- [EXERCISE REQUIREMENTS]
Lines with the word "尚有地方" are the answer; copy each of them from the data below.

Start of DATASET CONTENT

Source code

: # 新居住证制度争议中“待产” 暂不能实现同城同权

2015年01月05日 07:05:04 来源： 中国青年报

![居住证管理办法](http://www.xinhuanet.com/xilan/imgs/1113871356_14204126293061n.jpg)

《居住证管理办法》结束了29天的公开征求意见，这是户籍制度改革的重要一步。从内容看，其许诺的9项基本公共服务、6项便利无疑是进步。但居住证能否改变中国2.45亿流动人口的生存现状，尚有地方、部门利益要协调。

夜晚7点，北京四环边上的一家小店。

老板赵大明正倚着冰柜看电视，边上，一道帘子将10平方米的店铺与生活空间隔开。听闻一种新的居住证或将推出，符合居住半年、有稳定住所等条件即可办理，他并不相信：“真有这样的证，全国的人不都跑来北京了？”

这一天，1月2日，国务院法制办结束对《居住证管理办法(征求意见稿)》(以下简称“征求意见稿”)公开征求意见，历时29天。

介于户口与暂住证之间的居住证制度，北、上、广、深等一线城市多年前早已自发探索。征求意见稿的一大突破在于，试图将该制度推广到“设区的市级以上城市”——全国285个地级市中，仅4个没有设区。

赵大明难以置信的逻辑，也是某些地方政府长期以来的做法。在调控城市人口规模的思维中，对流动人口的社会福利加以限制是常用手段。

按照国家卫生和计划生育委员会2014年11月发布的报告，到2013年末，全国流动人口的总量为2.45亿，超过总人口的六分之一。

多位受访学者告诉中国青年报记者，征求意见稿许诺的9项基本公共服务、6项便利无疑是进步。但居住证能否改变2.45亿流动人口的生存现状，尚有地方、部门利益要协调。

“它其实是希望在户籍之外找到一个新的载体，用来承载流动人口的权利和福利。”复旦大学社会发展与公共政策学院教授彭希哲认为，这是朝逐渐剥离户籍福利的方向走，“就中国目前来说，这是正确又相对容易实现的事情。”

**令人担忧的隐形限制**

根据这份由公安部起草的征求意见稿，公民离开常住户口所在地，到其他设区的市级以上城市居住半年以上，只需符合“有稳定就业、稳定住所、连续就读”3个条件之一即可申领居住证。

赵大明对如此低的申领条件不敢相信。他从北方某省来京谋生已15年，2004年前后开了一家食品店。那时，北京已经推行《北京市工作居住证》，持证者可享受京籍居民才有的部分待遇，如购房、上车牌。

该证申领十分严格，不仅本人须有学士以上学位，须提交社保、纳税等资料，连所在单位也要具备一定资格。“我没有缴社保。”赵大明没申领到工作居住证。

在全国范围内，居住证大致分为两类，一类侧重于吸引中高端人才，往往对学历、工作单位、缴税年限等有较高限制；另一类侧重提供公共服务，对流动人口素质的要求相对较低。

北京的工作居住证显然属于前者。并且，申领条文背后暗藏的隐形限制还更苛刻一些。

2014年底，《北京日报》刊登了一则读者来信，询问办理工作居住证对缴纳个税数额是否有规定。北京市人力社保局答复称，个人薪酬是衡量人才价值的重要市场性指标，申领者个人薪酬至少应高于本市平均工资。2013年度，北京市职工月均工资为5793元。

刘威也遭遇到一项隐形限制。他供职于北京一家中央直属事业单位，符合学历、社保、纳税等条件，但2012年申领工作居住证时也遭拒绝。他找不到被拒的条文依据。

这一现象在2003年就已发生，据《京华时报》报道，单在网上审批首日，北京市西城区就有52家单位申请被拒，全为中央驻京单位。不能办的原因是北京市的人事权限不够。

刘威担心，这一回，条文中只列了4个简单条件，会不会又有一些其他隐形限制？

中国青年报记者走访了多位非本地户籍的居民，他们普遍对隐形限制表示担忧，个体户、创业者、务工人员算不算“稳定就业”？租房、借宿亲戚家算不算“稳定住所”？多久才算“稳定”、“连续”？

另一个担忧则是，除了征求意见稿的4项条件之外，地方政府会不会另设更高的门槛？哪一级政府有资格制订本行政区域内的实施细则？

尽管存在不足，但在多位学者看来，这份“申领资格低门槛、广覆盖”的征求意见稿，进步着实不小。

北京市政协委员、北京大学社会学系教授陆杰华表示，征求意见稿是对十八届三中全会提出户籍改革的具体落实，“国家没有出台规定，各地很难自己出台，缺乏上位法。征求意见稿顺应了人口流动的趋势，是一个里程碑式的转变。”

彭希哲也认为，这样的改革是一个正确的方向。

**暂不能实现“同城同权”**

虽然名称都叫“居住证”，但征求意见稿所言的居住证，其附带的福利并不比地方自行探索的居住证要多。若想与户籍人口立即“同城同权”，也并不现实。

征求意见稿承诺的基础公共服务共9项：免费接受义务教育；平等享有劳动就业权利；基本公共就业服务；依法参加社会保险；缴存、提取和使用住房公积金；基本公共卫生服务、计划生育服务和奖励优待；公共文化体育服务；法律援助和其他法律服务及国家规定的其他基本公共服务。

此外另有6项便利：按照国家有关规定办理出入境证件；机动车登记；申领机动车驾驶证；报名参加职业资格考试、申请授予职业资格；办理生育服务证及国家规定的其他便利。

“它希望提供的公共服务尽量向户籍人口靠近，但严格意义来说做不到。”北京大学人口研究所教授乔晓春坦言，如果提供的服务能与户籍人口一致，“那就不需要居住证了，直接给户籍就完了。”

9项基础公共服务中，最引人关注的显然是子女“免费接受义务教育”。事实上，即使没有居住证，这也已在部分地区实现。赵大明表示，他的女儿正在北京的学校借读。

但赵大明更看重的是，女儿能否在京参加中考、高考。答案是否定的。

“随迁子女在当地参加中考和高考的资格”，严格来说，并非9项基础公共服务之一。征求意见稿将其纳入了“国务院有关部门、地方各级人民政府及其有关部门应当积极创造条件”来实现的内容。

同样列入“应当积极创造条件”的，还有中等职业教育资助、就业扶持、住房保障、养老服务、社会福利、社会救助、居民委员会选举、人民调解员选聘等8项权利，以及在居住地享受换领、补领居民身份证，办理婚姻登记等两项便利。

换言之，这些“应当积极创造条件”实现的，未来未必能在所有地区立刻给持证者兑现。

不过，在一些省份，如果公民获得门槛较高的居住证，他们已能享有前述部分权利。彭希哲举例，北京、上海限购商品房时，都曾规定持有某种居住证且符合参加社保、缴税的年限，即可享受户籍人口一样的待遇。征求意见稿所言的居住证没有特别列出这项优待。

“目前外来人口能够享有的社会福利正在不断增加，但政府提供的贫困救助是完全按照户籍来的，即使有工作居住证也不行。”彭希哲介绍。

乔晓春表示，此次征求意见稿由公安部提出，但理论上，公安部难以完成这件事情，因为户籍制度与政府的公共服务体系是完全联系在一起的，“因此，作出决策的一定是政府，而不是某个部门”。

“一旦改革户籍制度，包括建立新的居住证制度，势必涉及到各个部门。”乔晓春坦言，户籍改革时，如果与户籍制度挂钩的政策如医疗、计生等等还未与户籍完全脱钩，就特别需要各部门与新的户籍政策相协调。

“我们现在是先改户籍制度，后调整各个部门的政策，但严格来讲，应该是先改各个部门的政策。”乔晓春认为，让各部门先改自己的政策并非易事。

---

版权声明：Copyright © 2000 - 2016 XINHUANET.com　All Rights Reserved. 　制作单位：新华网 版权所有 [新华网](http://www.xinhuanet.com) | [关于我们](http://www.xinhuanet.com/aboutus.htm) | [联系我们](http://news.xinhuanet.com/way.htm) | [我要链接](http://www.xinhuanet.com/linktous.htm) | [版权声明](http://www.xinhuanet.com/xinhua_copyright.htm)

End of DATASET CONTENT

- [ANSWER BOX]
《居住证管理办法》结束了29天的公开征求意见，这是户籍制度改革的重要一步。从内容看，其许诺的9项基本公共服务、6项便利无疑是进步。但居住证能否改变中国2.45亿流动人口的生存现状，尚有地方、部门利益要协调。
多位受访学者告诉中国青年报记者，征求意见稿许诺的9项基本公共服务、6项便利无疑是进步。但居住证能否改变2.45亿流动人口的生存现状，尚有地方、部门利益要协调。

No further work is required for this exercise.